Thursday, April 23, 2009

Wind and the bees

Ok, I know that sounds so weird. But I am sitting at my desk at work, and outside there are some trees that attract bees to it. The bee's have been busy with this plant for days now. You can walk under the tree and the bee's do not even seem to know you are there they are so occupied with the task at hand.
Today we have high winds,which as of late has been the norm, for us around here. But these bee's are desperately trying to stay on task. It is interesting to watch the collective work it wonders.
HMMM, honey, that really is starting to sound delicious on a warm biscuit..
My mouth is watering...

Tuesday, April 21, 2009

Sweet Music

I need music today. I need to hear sounds of instruments being played. When I hear the music I see the person playing, and the music filling their souls. As it does mine. I try so hard to just not ever have the tv on when I am home and have music playing. Sometimes I wish I didnt have a television. But then I love my shows way to much, I become addicted to the weekly tales.
So now I immerse myself into the sweet sounds.
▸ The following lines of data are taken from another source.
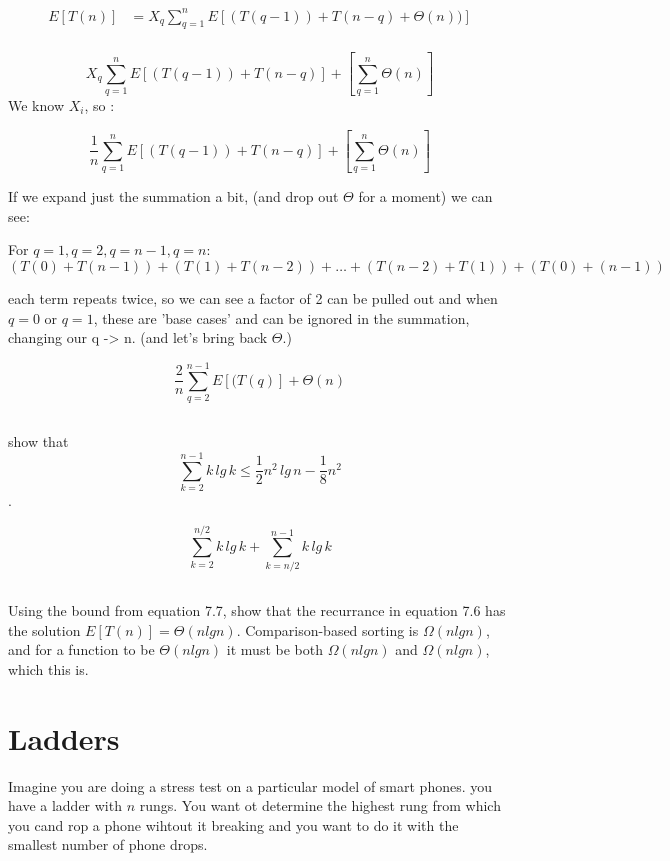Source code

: \documentclass[titlepage]{article}\usepackage[]{graphicx}\usepackage[]{color}
\begin{document}
\begin{align}
 E[T(n)] &=  X_q \sum_{q=1}^{n} E \left[(T(q-1)) + T(n-q) + \Theta(n))\right] \\
\end{align}

\[ 
	X_q \sum_{q=1}^{n} E \left[ (T(q-1))+ T(n-q)\right] + \left[ \sum_{q=1}^{n}\Theta(n)\right] 
\]
We know $X_i$, so :

\[ \frac{1}{n} \sum_{q=1}^{n} E \left[ (T(q-1)) + T(n-q)\right] + \left[ \sum_{q=1}^{n}\Theta(n)\right] 
\]

If we expand just the summation a bit, (and drop out $\Theta$ for a moment) we can see:

For $q=1, q=2, q=n-1, q=n$:
\[
	(T(0) + T(n-1)) + (T(1) + T(n-2)) + \ldots + (T(n-2) + T(1)) + (T(0) +
	(n-1))
\]

each term repeats twice, so we can see a factor of 2 can be pulled out 
and when $q=0$ or $q=1$, these are 'base cases' and can be ignored in the
summation, changing our q -> n. (and let's bring back $\Theta$.)

\[
	\frac{2}{n} \sum_{q=2}^{n-1} E \left[ (T(q)\right] + \Theta(n)
\]


\subsection{}
show that 
\[ \sum_{k=2}^{n-1}k\, lg\, k \leq \frac{1}{2} n^2\, lg\, n - \frac{1}{8} n^2 \].

\[ \sum_{k=2}^{n/2}k \, lg\, k  + \sum_{k=n/2}^{n-1} k\,lg\,k \]



\subsection{}

Using the bound from equation 7.7, show that the recurrance in equation 7.6 has
the solution $E[T(n)] = \Theta(n lg n)$. 
Comparison-based sorting is $\Omega(n lg n)$, and for a function to be
$\Theta(n lg n)$ it must be both $\Omega(n lg n)$ and $\Omega(n lg n)$, which
this is. 




\section{ Ladders }
  Imagine you are doing a stress test on a particular model of smart phones. you
  have a ladder with $n$ rungs. You want ot determine the highest rung from which
  you cand rop a phone wihtout it breaking and you want to do it with the
smallest number of phone drops. 
\end{document}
For a little while.

Monday, April 20, 2009

A picture

I have been working on a project for school these last couple of weeks.
It is a scrapbook of my life and micro- cultures in which I exist.
It is also things that have shaped my life.
I think one of the greatest things that has shaped who I am has been my Granny.
I have been staring at her picture for the last couple of days.
I miss her greatly and her words of wisdom.
But I know that I am making her proud by doing something God has called me to do.
And though I might not know what is in the future. I know that I am doing what I was intended to do. If I had made this book a year ago, I do not think it would look the same as it does now. I think there would be many holes in it. Not as many pages would be filled.
I do not look at my life the same as I once did. And I try to not take advantage of them either.
So, with that. I know I hold my head High.
And as I stare into her blue eyes. I know Granny is busy in heaven rocking the babies or singing with the angels. She is proud of all of her children and grandchildren and great grandchildren. And when we all meet in heaven what a reunion that will be.

Monday, April 13, 2009

Just breathe

I feel like the wind has been knocked out of me, and I have been breathless for months. Waiting for the bottom to drop out of this bad luck streak we have seem to have had. Kevin has been unemployed for 6 months now. With few job offers and even fewer interviews. He has only had one interview. One in 6 months. Tomorrow he will have interview number 2. I feel like I can almost breath again. He so wants this job. It will suit our family so well. Now I just pray. Please pray with us. Pray for direction and guidance, wisdom and an open heart to what is in-store for us. So tomorrow at 3 lift him up with me.

Tuesday, April 7, 2009

Tuesday

Its Tuesday, nothing special about today. It is just a day. I am sitting here wanting to do something other than twiddle my thumbs and stare out the windows. So writing seemed to be a good option. But my thoughts are interrupted, so I tend not to think. Not to much anyway. I am beginning to worry, not that that is already a trait that is well within my normal standards. But my worries are now beginning to manifest into restless nights and anxieties about our future. My husband has been unemployed now for 6 months. It has been six very long months, though my children have benefited from him being at home. I grow an ulcer, no not really.
It just feels like it.
I know I need to have more faith than i do. So if you have sat down and read these lines of mine. Please take a moment to pray for us. That God will guide my family, and that a job for my husband will open its doors. That it will be something he can be proud of. And that it will allow him to be apart of the family life he has begun to enjoy.

Friday, April 3, 2009

Impatient

I have been waiting what seems like forever for news from FASFA.
Ok so what is FASFA, well it is the financial aid stuff. Very formal professional term hu?
I have been waiting for what seems like a lifetime to find out about my loans or grants or whatever will come in the form of help for me to continue with school. Waiting kills me, I want to know NOW!
I know it sounds childish all.
I feel like my world is in limbo waiting for a response from the school. But in all reality all it is. I am not PATIENT! So for today, I am trying to work on that and become more aware, and acknowledge that its all in Gods mighty hand.

Wednesday, April 1, 2009

The journey

I have opened my eyes to the realization that this journey I am on is just at the beginning stages. That where some people at the same point in their lives a mother, a wife; are at a different stage. I am at the beginning of my journey. See I have done things different. I have not let myself search for its path till now. I have lived then now began to search for direction and location of where God wants me to be. But maybe that was His intentions all along. Maybe I needed to live a little and grab perspective first so I could enjoy what is left of my wonderful life. Okay so now you are wondering where this all came from. Well, I am working on a project for school, a self analysis, and I find that my path is in the middle of something new. I am at a cross roads, that only I can look at and decide where it will take me next. I pray that as I follow these next steps that they are where GOD wants me to be.